GIVEN DATA:
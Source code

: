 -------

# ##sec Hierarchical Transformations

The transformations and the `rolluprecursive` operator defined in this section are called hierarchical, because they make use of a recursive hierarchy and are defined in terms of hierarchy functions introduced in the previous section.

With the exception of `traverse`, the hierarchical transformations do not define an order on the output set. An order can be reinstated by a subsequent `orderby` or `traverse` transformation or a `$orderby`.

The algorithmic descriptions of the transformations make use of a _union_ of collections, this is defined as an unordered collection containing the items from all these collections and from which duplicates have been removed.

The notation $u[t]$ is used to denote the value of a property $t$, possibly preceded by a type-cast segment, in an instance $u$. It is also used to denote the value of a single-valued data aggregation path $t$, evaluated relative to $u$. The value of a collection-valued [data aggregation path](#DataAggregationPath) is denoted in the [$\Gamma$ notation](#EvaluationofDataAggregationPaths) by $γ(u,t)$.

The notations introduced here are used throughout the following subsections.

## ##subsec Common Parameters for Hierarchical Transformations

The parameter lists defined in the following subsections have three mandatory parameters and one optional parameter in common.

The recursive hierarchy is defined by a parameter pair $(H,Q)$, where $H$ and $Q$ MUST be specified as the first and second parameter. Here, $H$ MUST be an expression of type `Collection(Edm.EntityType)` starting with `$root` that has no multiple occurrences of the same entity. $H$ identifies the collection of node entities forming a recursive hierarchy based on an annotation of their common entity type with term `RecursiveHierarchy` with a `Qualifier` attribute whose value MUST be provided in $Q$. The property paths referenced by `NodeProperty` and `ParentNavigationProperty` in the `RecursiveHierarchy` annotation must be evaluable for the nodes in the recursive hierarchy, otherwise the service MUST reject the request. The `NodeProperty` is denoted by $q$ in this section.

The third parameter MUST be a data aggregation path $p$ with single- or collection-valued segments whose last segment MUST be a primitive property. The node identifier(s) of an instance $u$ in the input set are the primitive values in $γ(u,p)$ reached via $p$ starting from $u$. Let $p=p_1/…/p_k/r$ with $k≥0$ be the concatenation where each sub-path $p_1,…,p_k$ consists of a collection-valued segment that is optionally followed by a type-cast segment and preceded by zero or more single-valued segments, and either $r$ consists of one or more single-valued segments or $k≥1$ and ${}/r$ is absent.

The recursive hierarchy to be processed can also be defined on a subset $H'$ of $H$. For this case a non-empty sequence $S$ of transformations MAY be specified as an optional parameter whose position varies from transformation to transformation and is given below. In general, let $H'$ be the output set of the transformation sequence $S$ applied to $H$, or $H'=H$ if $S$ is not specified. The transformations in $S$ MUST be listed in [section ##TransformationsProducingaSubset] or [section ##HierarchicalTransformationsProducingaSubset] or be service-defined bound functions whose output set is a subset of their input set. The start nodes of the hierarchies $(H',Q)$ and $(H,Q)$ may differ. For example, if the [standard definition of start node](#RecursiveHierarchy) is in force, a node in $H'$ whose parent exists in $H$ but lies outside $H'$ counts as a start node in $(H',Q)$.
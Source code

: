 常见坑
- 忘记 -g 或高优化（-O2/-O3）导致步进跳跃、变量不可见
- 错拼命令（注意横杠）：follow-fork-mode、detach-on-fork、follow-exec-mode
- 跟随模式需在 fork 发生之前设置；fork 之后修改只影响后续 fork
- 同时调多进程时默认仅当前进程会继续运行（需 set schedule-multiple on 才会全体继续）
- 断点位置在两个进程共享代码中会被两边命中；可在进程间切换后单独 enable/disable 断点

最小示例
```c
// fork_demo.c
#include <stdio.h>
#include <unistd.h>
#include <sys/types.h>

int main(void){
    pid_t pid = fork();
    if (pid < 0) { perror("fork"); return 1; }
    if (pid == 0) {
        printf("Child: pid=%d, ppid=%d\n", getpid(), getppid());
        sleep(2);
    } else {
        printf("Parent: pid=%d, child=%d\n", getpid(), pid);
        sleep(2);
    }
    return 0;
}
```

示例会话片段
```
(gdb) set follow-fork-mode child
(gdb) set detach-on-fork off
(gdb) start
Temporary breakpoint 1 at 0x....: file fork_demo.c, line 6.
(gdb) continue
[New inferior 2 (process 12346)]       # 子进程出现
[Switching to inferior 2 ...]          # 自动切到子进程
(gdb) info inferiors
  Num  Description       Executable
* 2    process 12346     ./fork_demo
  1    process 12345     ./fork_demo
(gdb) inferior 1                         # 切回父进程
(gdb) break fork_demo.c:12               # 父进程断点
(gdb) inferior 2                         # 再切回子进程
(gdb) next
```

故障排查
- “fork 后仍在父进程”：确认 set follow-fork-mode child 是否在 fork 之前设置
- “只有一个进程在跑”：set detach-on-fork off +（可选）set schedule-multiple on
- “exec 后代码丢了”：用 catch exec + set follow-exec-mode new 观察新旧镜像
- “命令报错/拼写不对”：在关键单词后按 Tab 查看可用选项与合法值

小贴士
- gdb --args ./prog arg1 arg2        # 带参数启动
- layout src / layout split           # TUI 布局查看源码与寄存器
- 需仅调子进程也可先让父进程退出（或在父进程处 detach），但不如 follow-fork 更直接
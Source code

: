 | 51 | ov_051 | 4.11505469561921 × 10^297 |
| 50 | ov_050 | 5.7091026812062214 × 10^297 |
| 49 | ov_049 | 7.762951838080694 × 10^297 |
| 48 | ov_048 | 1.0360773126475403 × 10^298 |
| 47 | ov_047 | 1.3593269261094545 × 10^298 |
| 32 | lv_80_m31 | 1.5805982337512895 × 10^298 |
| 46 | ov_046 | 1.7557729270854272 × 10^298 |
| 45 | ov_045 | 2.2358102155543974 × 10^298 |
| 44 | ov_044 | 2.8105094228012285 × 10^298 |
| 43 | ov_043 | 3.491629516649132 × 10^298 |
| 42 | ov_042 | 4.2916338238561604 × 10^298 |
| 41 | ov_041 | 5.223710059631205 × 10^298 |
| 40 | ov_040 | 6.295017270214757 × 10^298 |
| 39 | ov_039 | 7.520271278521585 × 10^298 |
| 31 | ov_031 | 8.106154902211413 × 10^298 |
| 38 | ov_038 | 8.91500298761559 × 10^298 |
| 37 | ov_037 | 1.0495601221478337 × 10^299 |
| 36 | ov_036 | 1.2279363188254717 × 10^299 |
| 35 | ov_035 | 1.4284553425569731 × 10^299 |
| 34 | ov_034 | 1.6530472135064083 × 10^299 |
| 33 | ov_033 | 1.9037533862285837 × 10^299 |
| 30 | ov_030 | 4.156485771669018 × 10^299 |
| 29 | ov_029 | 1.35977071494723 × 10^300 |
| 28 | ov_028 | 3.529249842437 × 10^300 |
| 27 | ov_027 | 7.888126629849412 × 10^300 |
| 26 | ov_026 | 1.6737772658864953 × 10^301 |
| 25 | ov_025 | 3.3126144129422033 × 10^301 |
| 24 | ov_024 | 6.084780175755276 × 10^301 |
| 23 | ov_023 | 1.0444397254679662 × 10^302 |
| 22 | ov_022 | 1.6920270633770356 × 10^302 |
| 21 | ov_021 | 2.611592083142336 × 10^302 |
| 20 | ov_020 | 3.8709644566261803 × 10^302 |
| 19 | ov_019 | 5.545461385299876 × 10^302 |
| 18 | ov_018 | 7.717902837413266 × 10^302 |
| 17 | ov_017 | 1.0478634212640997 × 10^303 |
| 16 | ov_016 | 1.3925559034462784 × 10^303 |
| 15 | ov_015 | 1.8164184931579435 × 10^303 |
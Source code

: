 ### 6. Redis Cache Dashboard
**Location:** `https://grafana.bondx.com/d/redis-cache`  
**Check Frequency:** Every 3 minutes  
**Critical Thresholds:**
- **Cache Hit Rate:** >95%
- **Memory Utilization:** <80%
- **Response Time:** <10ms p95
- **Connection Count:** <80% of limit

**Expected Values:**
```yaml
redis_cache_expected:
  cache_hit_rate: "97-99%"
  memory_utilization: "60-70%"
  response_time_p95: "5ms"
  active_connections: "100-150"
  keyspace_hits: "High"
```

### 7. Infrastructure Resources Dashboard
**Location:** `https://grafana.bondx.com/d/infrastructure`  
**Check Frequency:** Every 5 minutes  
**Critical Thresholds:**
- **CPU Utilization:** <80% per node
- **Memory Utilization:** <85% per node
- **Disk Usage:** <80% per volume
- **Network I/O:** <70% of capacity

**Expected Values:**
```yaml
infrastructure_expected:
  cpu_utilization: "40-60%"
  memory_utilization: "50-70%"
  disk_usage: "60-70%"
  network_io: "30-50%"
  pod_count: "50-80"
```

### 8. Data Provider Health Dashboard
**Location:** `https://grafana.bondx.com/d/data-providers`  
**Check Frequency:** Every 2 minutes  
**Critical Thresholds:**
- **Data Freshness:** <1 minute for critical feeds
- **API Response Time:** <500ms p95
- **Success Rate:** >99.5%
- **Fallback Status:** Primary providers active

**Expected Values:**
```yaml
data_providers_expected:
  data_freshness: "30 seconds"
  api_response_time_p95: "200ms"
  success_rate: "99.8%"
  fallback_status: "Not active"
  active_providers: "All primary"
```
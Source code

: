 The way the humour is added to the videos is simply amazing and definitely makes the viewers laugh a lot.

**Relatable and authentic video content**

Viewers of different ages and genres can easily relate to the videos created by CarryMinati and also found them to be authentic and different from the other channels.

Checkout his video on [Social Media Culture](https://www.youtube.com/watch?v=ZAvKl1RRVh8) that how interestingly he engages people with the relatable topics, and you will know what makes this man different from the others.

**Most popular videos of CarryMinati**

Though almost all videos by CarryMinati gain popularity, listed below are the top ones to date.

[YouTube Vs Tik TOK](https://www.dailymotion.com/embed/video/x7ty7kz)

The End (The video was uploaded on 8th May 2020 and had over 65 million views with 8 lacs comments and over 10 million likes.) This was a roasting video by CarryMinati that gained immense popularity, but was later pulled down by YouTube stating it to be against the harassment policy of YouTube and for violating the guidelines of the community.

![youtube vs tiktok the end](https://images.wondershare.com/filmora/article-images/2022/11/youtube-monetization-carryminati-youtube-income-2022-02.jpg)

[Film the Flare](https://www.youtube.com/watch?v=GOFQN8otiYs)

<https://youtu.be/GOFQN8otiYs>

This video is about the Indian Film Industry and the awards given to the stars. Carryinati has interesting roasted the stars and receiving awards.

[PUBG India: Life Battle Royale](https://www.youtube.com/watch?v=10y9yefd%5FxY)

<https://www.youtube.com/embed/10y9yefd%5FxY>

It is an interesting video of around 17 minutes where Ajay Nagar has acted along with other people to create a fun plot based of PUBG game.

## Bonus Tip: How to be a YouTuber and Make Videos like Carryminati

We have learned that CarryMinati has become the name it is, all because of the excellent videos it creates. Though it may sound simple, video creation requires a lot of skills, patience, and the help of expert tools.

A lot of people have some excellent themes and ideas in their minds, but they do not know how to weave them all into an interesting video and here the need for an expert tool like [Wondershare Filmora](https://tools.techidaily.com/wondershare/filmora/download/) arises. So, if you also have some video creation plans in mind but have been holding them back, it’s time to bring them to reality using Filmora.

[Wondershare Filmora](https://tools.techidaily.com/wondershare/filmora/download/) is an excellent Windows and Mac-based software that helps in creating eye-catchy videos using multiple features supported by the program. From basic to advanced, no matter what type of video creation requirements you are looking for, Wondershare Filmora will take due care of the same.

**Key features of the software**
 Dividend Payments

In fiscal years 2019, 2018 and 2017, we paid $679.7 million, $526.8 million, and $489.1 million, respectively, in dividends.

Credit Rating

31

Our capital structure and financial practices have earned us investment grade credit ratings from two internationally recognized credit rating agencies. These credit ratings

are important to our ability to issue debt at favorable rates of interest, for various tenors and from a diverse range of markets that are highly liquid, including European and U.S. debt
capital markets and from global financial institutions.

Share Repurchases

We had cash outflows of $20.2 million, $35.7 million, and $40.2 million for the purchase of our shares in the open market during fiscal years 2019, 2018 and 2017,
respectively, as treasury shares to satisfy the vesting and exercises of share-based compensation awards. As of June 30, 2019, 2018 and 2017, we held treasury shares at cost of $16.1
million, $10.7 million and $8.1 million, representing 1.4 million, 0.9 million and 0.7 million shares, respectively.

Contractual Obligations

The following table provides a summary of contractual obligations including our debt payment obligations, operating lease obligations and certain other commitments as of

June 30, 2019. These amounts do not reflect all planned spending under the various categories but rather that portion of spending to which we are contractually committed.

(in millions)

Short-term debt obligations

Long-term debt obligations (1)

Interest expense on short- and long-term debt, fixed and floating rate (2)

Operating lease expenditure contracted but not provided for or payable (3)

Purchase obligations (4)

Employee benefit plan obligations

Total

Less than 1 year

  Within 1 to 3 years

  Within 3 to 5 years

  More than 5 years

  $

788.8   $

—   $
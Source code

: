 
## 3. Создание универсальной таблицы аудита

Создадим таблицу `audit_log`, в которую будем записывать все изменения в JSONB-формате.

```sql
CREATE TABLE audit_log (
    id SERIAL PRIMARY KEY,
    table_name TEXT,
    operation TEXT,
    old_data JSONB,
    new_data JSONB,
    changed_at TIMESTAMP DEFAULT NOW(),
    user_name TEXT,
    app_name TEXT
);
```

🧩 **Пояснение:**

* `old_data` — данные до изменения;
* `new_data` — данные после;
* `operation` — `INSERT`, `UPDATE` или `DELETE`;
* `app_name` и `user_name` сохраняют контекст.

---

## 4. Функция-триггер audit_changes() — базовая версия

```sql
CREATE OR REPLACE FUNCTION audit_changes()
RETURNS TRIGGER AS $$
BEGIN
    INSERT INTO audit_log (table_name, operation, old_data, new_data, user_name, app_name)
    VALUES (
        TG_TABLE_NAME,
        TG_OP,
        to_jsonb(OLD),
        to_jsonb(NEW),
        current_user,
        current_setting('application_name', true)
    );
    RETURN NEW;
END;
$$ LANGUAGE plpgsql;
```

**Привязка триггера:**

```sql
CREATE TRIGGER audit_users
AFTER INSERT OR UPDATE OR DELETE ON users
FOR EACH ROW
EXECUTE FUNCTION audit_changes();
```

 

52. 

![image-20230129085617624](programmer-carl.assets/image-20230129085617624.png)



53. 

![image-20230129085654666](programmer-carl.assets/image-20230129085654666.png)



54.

TRY IT: The required output is the stretch of entries above from the line containing "3.3126144129422033 × 10^301 |" through the line containing "Redis Cache Dashboard", reproduced exactly.

COMPLETED EXERCISE:
| 25 | ov_025 | 3.3126144129422033 × 10^301 |
| 24 | ov_024 | 6.084780175755276 × 10^301 |
| 23 | ov_023 | 1.0444397254679662 × 10^302 |
| 22 | ov_022 | 1.6920270633770356 × 10^302 |
| 21 | ov_021 | 2.611592083142336 × 10^302 |
| 20 | ov_020 | 3.8709644566261803 × 10^302 |
| 19 | ov_019 | 5.545461385299876 × 10^302 |
| 18 | ov_018 | 7.717902837413266 × 10^302 |
| 17 | ov_017 | 1.0478634212640997 × 10^303 |
| 16 | ov_016 | 1.3925559034462784 × 10^303 |
| 15 | ov_015 | 1.8164184931579435 × 10^303 |
Source code

: ### 6. Redis Cache Dashboard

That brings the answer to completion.